[The problem]
Without changing a single character, write out every record below.

### Data supplied ###

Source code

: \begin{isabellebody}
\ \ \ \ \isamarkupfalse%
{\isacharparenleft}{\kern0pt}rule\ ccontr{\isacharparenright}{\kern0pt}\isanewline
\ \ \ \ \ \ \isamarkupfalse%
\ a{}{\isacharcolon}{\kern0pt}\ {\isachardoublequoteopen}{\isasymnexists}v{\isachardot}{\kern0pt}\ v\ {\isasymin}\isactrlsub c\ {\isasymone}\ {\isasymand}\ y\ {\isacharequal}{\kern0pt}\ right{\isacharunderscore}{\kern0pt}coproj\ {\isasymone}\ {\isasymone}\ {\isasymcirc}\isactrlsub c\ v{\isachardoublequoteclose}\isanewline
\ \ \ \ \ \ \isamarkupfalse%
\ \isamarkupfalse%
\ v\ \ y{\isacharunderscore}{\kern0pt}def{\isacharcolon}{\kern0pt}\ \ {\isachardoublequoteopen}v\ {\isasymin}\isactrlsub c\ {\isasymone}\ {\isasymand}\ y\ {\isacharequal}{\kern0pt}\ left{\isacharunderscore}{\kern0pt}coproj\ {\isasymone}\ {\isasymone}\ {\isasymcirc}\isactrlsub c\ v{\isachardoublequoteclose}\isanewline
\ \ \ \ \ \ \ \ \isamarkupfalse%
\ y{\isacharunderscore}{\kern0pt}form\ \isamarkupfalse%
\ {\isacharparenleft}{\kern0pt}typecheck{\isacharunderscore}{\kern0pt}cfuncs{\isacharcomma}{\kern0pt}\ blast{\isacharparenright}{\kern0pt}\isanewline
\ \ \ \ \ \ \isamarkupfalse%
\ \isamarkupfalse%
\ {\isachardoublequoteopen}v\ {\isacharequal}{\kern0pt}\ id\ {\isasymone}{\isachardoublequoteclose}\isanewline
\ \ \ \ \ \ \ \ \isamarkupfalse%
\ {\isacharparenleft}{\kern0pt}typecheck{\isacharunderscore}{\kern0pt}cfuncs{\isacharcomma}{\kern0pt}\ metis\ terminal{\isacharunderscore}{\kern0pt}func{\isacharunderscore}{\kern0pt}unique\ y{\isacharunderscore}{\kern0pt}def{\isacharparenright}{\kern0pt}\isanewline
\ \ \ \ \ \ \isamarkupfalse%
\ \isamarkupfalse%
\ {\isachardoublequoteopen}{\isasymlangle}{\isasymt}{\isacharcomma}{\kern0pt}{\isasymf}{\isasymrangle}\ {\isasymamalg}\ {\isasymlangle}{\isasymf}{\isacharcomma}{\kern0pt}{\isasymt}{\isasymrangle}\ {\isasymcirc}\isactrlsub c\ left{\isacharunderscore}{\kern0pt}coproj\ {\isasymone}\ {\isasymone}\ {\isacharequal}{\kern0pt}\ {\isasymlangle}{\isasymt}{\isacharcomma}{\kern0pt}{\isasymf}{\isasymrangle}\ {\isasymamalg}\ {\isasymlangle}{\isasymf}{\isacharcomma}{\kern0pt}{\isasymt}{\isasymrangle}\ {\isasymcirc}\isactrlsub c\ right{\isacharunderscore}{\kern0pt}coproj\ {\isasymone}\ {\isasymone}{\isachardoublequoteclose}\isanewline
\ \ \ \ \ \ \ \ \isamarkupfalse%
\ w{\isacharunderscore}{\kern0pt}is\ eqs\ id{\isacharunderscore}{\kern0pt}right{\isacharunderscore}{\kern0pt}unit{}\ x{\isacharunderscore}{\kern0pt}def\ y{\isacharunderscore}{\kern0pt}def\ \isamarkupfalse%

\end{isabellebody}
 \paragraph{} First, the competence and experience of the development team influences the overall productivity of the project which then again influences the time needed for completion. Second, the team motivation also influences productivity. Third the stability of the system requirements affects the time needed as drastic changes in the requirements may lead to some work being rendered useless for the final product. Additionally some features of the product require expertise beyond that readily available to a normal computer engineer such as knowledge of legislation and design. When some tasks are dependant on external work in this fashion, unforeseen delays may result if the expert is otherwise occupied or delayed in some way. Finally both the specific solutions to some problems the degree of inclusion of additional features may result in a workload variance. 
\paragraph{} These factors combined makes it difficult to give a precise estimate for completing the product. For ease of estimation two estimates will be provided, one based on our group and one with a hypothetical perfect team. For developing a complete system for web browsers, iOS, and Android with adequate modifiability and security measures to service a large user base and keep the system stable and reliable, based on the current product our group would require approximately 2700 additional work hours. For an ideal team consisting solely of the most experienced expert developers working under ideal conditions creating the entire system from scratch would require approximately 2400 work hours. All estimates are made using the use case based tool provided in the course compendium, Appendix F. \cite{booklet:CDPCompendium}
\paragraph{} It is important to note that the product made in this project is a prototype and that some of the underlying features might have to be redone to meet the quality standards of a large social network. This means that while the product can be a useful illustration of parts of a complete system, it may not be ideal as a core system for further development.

###

[Completed task]
Source code

: \begin{isabellebody}
\ \ \ \ \isamarkupfalse%
{\isacharparenleft}{\kern0pt}rule\ ccontr{\isacharparenright}{\kern0pt}\isanewline
\ \ \ \ \ \ \isamarkupfalse%
\ a{}{\isacharcolon}{\kern0pt}\ {\isachardoublequoteopen}{\isasymnexists}v{\isachardot}{\kern0pt}\ v\ {\isasymin}\isactrlsub c\ {\isasymone}\ {\isasymand}\ y\ {\isacharequal}{\kern0pt}\ right{\isacharunderscore}{\kern0pt}coproj\ {\isasymone}\ {\isasymone}\ {\isasymcirc}\isactrlsub c\ v{\isachardoublequoteclose}\isanewline
\ \ \ \ \ \ \isamarkupfalse%
\ \isamarkupfalse%
\ v\ \ y{\isacharunderscore}{\kern0pt}def{\isacharcolon}{\kern0pt}\ \ {\isachardoublequoteopen}v\ {\isasymin}\isactrlsub c\ {\isasymone}\ {\isasymand}\ y\ {\isacharequal}{\kern0pt}\ left{\isacharunderscore}{\kern0pt}coproj\ {\isasymone}\ {\isasymone}\ {\isasymcirc}\isactrlsub c\ v{\isachardoublequoteclose}\isanewline
\ \ \ \ \ \ \ \ \isamarkupfalse%
\ y{\isacharunderscore}{\kern0pt}form\ \isamarkupfalse%
\ {\isacharparenleft}{\kern0pt}typecheck{\isacharunderscore}{\kern0pt}cfuncs{\isacharcomma}{\kern0pt}\ blast{\isacharparenright}{\kern0pt}\isanewline
\ \ \ \ \ \ \isamarkupfalse%
\ \isamarkupfalse%
\ {\isachardoublequoteopen}v\ {\isacharequal}{\kern0pt}\ id\ {\isasymone}{\isachardoublequoteclose}\isanewline
\ \ \ \ \ \ \ \ \isamarkupfalse%
\ {\isacharparenleft}{\kern0pt}typecheck{\isacharunderscore}{\kern0pt}cfuncs{\isacharcomma}{\kern0pt}\ metis\ terminal{\isacharunderscore}{\kern0pt}func{\isacharunderscore}{\kern0pt}unique\ y{\isacharunderscore}{\kern0pt}def{\isacharparenright}{\kern0pt}\isanewline
\ \ \ \ \ \ \isamarkupfalse%
\ \isamarkupfalse%
\ {\isachardoublequoteopen}{\isasymlangle}{\isasymt}{\isacharcomma}{\kern0pt}{\isasymf}{\isasymrangle}\ {\isasymamalg}\ {\isasymlangle}{\isasymf}{\isacharcomma}{\kern0pt}{\isasymt}{\isasymrangle}\ {\isasymcirc}\isactrlsub c\ left{\isacharunderscore}{\kern0pt}coproj\ {\isasymone}\ {\isasymone}\ {\isacharequal}{\kern0pt}\ {\isasymlangle}{\isasymt}{\isacharcomma}{\kern0pt}{\isasymf}{\isasymrangle}\ {\isasymamalg}\ {\isasymlangle}{\isasymf}{\isacharcomma}{\kern0pt}{\isasymt}{\isasymrangle}\ {\isasymcirc}\isactrlsub c\ right{\isacharunderscore}{\kern0pt}coproj\ {\isasymone}\ {\isasymone}{\isachardoublequoteclose}\isanewline
\ \ \ \ \ \ \ \ \isamarkupfalse%
\ w{\isacharunderscore}{\kern0pt}is\ eqs\ id{\isacharunderscore}{\kern0pt}right{\isacharunderscore}{\kern0pt}unit{}\ x{\isacharunderscore}{\kern0pt}def\ y{\isacharunderscore}{\kern0pt}def\ \isamarkupfalse%

\end{isabellebody}
 \paragraph{} First, the competence and experience of the development team influences the overall productivity of the project which then again influences the time needed for completion. Second, the team motivation also influences productivity. Third the stability of the system requirements affects the time needed as drastic changes in the requirements may lead to some work being rendered useless for the final product. Additionally some features of the product require expertise beyond that readily available to a normal computer engineer such as knowledge of legislation and design. When some tasks are dependant on external work in this fashion, unforeseen delays may result if the expert is otherwise occupied or delayed in some way. Finally both the specific solutions to some problems the degree of inclusion of additional features may result in a workload variance. 
\paragraph{} These factors combined makes it difficult to give a precise estimate for completing the product. For ease of estimation two estimates will be provided, one based on our group and one with a hypothetical perfect team. For developing a complete system for web browsers, iOS, and Android with adequate modifiability and security measures to service a large user base and keep the system stable and reliable, based on the current product our group would require approximately 2700 additional work hours. For an ideal team consisting solely of the most experienced expert developers working under ideal conditions creating the entire system from scratch would require approximately 2400 work hours. All estimates are made using the use case based tool provided in the course compendium, Appendix F. \cite{booklet:CDPCompendium}
\paragraph{} It is important to note that the product made in this project is a prototype and that some of the underlying features might have to be redone to meet the quality standards of a large social network. This means that while the product can be a useful illustration of parts of a complete system, it may not be ideal as a core system for further development.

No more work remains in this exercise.